(Source records)
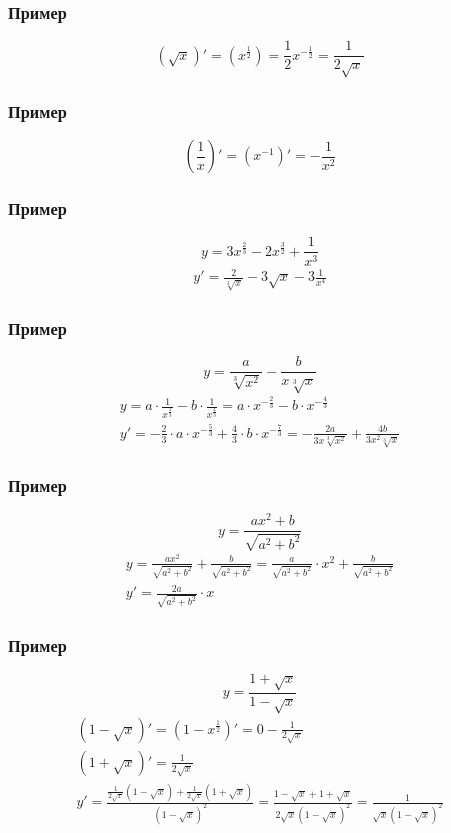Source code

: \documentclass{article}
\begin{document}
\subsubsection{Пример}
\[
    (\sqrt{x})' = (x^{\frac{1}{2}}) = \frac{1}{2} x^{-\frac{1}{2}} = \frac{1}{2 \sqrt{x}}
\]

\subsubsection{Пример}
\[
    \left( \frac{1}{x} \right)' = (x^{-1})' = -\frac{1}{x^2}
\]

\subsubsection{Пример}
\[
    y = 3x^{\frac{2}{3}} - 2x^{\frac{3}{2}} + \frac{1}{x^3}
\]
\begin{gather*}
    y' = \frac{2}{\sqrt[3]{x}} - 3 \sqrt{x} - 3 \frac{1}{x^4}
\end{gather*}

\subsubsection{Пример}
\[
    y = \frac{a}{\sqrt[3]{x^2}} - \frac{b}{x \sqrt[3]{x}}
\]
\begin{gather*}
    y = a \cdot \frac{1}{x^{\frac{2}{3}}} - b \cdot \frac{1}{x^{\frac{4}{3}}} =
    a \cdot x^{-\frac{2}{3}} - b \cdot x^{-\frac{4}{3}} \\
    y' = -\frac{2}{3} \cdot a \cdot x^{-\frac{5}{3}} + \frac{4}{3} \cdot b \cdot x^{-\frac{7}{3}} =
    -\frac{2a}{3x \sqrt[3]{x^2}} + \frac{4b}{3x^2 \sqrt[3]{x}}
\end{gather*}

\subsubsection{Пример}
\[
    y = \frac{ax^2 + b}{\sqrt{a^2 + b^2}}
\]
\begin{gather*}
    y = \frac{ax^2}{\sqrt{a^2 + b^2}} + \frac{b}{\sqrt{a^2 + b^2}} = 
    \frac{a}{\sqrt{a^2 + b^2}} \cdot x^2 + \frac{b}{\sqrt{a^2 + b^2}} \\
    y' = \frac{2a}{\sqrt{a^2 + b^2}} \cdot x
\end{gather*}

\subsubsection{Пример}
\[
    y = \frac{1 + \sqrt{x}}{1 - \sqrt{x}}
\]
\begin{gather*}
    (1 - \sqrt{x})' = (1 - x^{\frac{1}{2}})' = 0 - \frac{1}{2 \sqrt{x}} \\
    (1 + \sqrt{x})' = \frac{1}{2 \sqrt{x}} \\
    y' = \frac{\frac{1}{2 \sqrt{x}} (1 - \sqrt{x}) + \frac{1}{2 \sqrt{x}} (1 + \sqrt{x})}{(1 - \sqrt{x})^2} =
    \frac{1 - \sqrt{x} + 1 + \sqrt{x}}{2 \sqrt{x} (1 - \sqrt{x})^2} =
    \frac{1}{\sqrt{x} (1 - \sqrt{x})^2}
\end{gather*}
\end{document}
==
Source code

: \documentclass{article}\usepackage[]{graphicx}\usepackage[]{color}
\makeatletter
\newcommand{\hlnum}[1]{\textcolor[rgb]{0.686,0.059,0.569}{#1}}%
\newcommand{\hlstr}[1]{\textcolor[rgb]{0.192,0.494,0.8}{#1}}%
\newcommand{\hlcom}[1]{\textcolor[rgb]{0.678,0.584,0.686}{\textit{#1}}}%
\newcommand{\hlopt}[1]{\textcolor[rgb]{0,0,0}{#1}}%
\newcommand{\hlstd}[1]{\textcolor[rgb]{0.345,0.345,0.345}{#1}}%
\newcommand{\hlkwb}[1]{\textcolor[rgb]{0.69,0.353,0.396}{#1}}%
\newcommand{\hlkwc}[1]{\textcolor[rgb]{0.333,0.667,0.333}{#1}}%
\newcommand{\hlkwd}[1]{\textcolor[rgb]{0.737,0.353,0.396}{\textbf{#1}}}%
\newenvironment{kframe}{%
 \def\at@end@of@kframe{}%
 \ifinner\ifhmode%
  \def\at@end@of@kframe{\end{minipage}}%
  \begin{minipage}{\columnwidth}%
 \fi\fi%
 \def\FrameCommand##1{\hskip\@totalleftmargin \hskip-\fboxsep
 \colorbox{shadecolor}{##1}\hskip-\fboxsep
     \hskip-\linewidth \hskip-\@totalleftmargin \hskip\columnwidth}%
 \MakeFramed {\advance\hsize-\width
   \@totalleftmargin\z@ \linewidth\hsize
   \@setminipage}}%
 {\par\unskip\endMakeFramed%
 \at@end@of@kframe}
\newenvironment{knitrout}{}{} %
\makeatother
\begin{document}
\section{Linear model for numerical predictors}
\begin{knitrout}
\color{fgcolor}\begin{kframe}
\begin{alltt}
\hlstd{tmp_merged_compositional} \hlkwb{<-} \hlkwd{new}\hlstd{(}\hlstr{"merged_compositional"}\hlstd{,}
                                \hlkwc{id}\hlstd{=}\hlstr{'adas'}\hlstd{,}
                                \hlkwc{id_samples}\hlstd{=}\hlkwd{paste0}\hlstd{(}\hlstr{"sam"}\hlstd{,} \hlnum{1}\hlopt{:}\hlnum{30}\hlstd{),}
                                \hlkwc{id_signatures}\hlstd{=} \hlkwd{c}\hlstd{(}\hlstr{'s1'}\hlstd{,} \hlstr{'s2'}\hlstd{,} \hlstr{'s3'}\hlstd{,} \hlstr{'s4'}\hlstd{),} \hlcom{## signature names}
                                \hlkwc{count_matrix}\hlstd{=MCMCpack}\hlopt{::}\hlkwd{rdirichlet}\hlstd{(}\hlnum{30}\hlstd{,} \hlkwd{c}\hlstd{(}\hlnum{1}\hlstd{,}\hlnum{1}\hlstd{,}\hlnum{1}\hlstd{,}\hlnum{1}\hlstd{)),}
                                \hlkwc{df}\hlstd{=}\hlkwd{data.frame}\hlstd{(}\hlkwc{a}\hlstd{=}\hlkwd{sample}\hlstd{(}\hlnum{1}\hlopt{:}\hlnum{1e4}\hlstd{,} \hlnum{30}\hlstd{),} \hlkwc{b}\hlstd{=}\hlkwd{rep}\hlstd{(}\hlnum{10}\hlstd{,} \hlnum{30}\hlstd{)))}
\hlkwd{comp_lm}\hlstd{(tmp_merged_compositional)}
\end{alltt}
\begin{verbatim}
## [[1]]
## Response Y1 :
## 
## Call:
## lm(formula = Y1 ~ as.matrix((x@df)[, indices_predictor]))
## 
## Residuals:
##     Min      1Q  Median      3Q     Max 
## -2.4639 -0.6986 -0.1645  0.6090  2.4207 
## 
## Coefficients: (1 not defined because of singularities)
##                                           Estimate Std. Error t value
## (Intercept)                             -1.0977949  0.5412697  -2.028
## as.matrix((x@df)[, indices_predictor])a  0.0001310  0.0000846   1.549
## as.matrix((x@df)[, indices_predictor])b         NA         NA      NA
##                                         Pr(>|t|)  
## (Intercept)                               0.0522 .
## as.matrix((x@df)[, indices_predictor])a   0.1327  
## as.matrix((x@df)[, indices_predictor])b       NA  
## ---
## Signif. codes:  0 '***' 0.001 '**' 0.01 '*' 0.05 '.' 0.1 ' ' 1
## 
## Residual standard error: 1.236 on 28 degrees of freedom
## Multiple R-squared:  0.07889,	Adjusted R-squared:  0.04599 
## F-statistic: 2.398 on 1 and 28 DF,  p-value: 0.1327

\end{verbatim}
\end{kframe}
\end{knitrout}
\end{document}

DIRECTIONS FOR THIS TASK: Search the entries above for the word "fboxsep", and copy every line where it occurs.

EXERCISE SOLUTION:
 \def\FrameCommand##1{\hskip\@totalleftmargin \hskip-\fboxsep
 \colorbox{shadecolor}{##1}\hskip-\fboxsep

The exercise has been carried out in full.